Personal information
- Date of birth: 10 April 1988 (age 38)
- Place of birth: Manavgat, Antalya, Turkey
- Height: 1.89 m (6 ft 2 in)
- Position: Forward

Team information
- Current team: Kırklarelispor
- Number: 19

Youth career
- 1999–2002: Manavgat Belediyespor
- 2002–2006: Galatasaray

Senior career*
- Years: Team / Apps / (Gls)
- 2004–2010: Galatasaray / 3 / (0)
- 2007: → Kayserispor (loan) / 8 / (3)
- 2008: → Gaziantepspor (loan) / 9 / (0)
- 2008–2009: → Sakaryaspor (loan) / 31 / (17)
- 2009–2010: → Çaykur Rizespor (loan) / 24 / (1)
- 2010–2011: Adanaspor / 12 / (1)
- 2011–2012: Karşıyaka / 28 / (4)
- 2012–2013: Denizlispor / 3 / (0)
- 2013–2014: Akhisar Belediyespor / 1 / (0)
- 2014: → Tavşanlı Linyitspor (loan) / 16 / (6)
- 2014–2016: Adana Demirspor / 36 / (11)
- 2016: Boluspor / 10 / (0)
- 2016–2017: Giresunspor / 33 / (12)
- 2017–2018: Gazişehir Gaziantep / 33 / (12)
- 2018–2019: Boluspor / 27 / (7)
- 2019–2020: Giresunspor / 30 / (5)
- 2020–2021: Tuzlaspor / 19 / (2)
- 2021–2022: Şanlıurfaspor / 11 / (3)
- 2022: Tarsus İdman Yurdu / 13 / (0)
- 2022–2023: Nevşehir Belediyespor / 24 / (8)
- 2023–: Kırklarelispor / 3 / (0)

International career
- 2002: Turkey U15 / 2 / (1)
- 2003–2004: Turkey U16 / 23 / (15)
- 2004–2005: Turkey U17 / 26 / (12)
- 2005–2006: Turkey U18 / 5 / (2)
- 2006–2007: Turkey U19 / 10 / (2)
- 2006–2008: Turkey U21 / 8 / (1)

= Özgür Can Özcan =

Turkish footballer

Özgür Can Özcan (born 10 April 1988) is a Turkish professional footballer who plays as a forward for TFF Second League club Kırklarelispor.

==Early career==
Özcan was born in Antalya.
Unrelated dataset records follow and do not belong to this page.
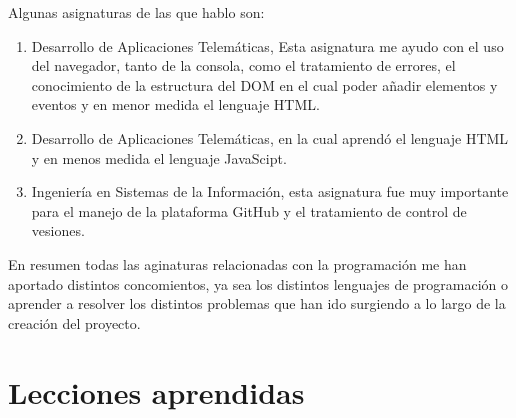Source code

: \documentclass[a4paper, 12pt]{book}
\begin{document}
Algunas asignaturas de las que hablo son:
\begin{enumerate}
  \item Desarrollo de Aplicaciones Telemáticas, Esta asignatura me ayudo con el uso del navegador, tanto de la consola, como el tratamiento de errores, el conocimiento de la estructura del DOM en el cual poder añadir elementos y eventos y en menor medida el lenguaje HTML.
  \item Desarrollo de Aplicaciones Telemáticas, en la cual aprendó el lenguaje HTML y en menos medida el lenguaje JavaScipt.
  \item Ingeniería en Sistemas de la Información, esta asignatura fue muy importante para el manejo de la plataforma GitHub y el tratamiento de control de vesiones.
\end{enumerate}
En resumen todas las aginaturas relacionadas con la programación me han aportado distintos concomientos, ya sea los distintos lenguajes de programación o aprender a resolver los distintos problemas que han ido surgiendo a lo largo de la creación del proyecto.

\section{Lecciones aprendidas}
\label{sec:lecciones_aprendidas}
\end{document}
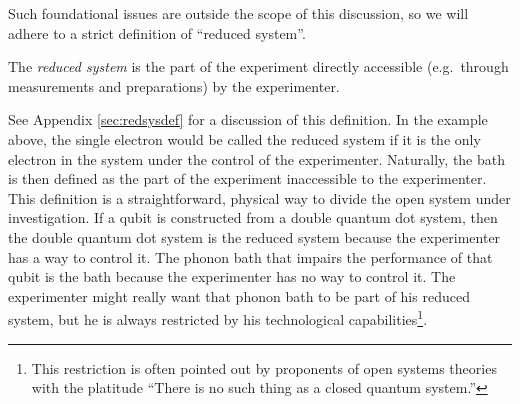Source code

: Such foundational issues are outside the scope of this discussion, so we will adhere to a strict definition of ``reduced system''.  
\begin{definition}
The {\em reduced system} is the part of the experiment directly accessible (e.g.\ through measurements and preparations) by the experimenter.  
\end{definition}
See Appendix \ref{sec:redsysdef} for a discussion of this definition.  In the example above, the single electron would be called the reduced system if it is the only electron in the system under the control of the experimenter.  Naturally, the bath is then defined as the part of the experiment inaccessible to the experimenter.  This definition is a straightforward, physical way to divide the open system under investigation.  If a qubit is constructed from a double quantum dot system, then the double quantum dot system is the reduced system because the experimenter has a way to control it.  The phonon bath that impairs the performance of that qubit is the bath because the experimenter has no way to control it.  The experimenter might really want that phonon bath to be part of his reduced system, but he is always restricted by his technological capabilities\footnote{This restriction is often pointed out by proponents of open systems theories with the platitude ``There is no such thing as a closed quantum system.''}.

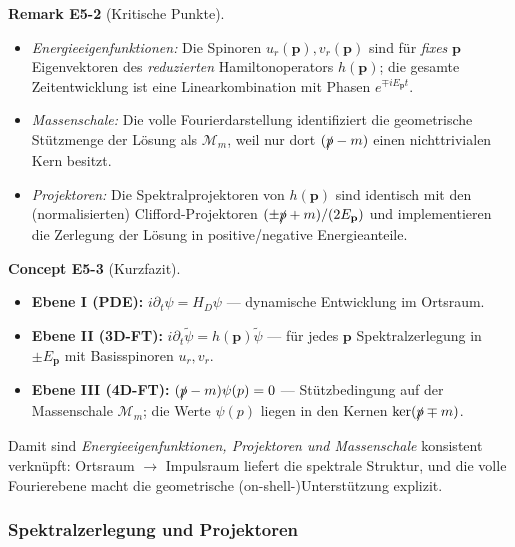 \documentclass[10pt, letterpaper]{article}
\newcommand{\CustomHeading}[3]{%
  \par\medskip\noindent%
  \textbf{#1 #2} \textnormal{(#3)}.\enskip%
}
\newenvironment{REM}[2]{\begin{unitbox}\CustomHeading{Remark}{#1}{#2}}{\end{unitbox}}
\newenvironment{CONC}[2]{\begin{unitbox}\CustomHeading{Concept}{#1}{#2}}{\end{unitbox}}
\begin{document}
\begin{REM}{E5-2}{Kritische Punkte}
\begin{itemize}
\item \emph{Energieeigenfunktionen:}  
Die Spinoren $u_r(\mathbf p),v_r(\mathbf p)$ sind für \emph{fixes} $\mathbf p$ Eigenvektoren des \emph{reduzierten} Hamiltonoperators $h(\mathbf p)$; die gesamte Zeitentwicklung ist eine Linearkombination mit Phasen $e^{\mp iE_{\mathbf p}t}$.
\item \emph{Massenschale:}  
Die volle Fourierdarstellung identifiziert die geometrische Stützmenge der Lösung als $\mathcal M_m$, weil nur dort $(\slashed p-m)$ einen nichttrivialen Kern besitzt.
\item \emph{Projektoren:}  
Die Spektralprojektoren von $h(\mathbf p)$ sind identisch mit den (normalisierten) Clifford-Projektoren $(\pm\slashed p + m)/(2E_{\mathbf p})$ und implementieren die Zerlegung der Lösung in positive/negative Energieanteile.
\end{itemize}
\end{REM}

\begin{CONC}{E5-3}{Kurzfazit}
\begin{itemize}
\item \textbf{Ebene I (PDE):} $i\partial_t\psi=H_D\psi$ — dynamische Entwicklung im Ortsraum.
\item \textbf{Ebene II (3D-FT):} $i\partial_t\tilde\psi=h(\mathbf p)\tilde\psi$ — für jedes $\mathbf p$ Spektralzerlegung in $\pm E_{\mathbf p}$ mit Basisspinoren $u_r,v_r$.
\item \textbf{Ebene III (4D-FT):} $(\slashed p-m)\psi(p)=0$ — Stützbedingung auf der Massenschale $\mathcal M_m$; die Werte $\psi(p)$ liegen in den Kernen $\ker(\slashed p\mp m)$.
\end{itemize}
Damit sind \emph{Energieeigenfunktionen, Projektoren und Massenschale} konsistent verknüpft: 
Ortsraum $\to$ Impulsraum liefert die spektrale Struktur, und die volle Fourierebene macht die geometrische (on-shell-)Unterstützung explizit.
\end{CONC}



\subsubsection{Spektralzerlegung und Projektoren}
\end{document}
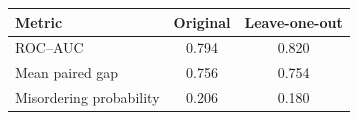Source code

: \begin{tabular}{lcc}
\toprule
Metric & Original & Leave-one-out \\
\midrule
ROC--AUC & 0.794 & 0.820 \\
Mean paired gap & 0.756 & 0.754 \\
Misordering probability & 0.206 & 0.180 \\
\bottomrule
\end{tabular}
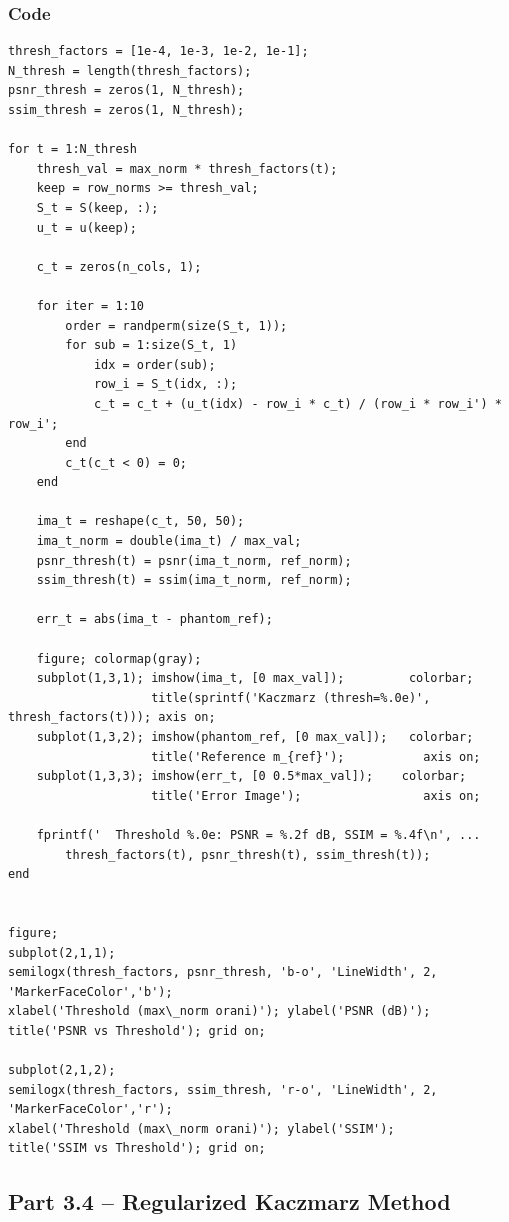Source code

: \documentclass[12pt,a4paper]{article}
\begin{document}
\subsubsection*{Code}
\begin{lstlisting}
thresh_factors = [1e-4, 1e-3, 1e-2, 1e-1];
N_thresh = length(thresh_factors);
psnr_thresh = zeros(1, N_thresh);
ssim_thresh = zeros(1, N_thresh);

for t = 1:N_thresh
    thresh_val = max_norm * thresh_factors(t);
    keep = row_norms >= thresh_val;
    S_t = S(keep, :);
    u_t = u(keep);

    c_t = zeros(n_cols, 1);

    for iter = 1:10
        order = randperm(size(S_t, 1));
        for sub = 1:size(S_t, 1)
            idx = order(sub);
            row_i = S_t(idx, :);
            c_t = c_t + (u_t(idx) - row_i * c_t) / (row_i * row_i') * row_i';
        end
        c_t(c_t < 0) = 0;
    end

    ima_t = reshape(c_t, 50, 50);
    ima_t_norm = double(ima_t) / max_val;
    psnr_thresh(t) = psnr(ima_t_norm, ref_norm);
    ssim_thresh(t) = ssim(ima_t_norm, ref_norm);

    err_t = abs(ima_t - phantom_ref);

    figure; colormap(gray);
    subplot(1,3,1); imshow(ima_t, [0 max_val]);         colorbar;
                    title(sprintf('Kaczmarz (thresh=%.0e)', thresh_factors(t))); axis on;
    subplot(1,3,2); imshow(phantom_ref, [0 max_val]);   colorbar;
                    title('Reference m_{ref}');           axis on;
    subplot(1,3,3); imshow(err_t, [0 0.5*max_val]);    colorbar;
                    title('Error Image');                 axis on;

    fprintf('  Threshold %.0e: PSNR = %.2f dB, SSIM = %.4f\n', ...
        thresh_factors(t), psnr_thresh(t), ssim_thresh(t));
end


figure;
subplot(2,1,1);
semilogx(thresh_factors, psnr_thresh, 'b-o', 'LineWidth', 2, 'MarkerFaceColor','b');
xlabel('Threshold (max\_norm orani)'); ylabel('PSNR (dB)');
title('PSNR vs Threshold'); grid on;

subplot(2,1,2);
semilogx(thresh_factors, ssim_thresh, 'r-o', 'LineWidth', 2, 'MarkerFaceColor','r');
xlabel('Threshold (max\_norm orani)'); ylabel('SSIM');
title('SSIM vs Threshold'); grid on;
\end{lstlisting}

\subsection{Part 3.4 -- Regularized Kaczmarz Method}
\end{document}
He won a World fairplay award after informing the referee that he scored a goal with his hand in a match between Galatasaray and Denizlispor youth teams. The goal was cancelled and he was shown a yellow card.

==Club career==

===Galatasaray===
Özcan s trained by the Galatasaray youth department and was chosen for the professional team by Gheorghe Hagi in the 2004–05 season. He never appeared in any official match squad. He made his debut in a Turkish Cup match against Mersin İdman Yurdu, on 27 October 2005. He scored a goal in the same match.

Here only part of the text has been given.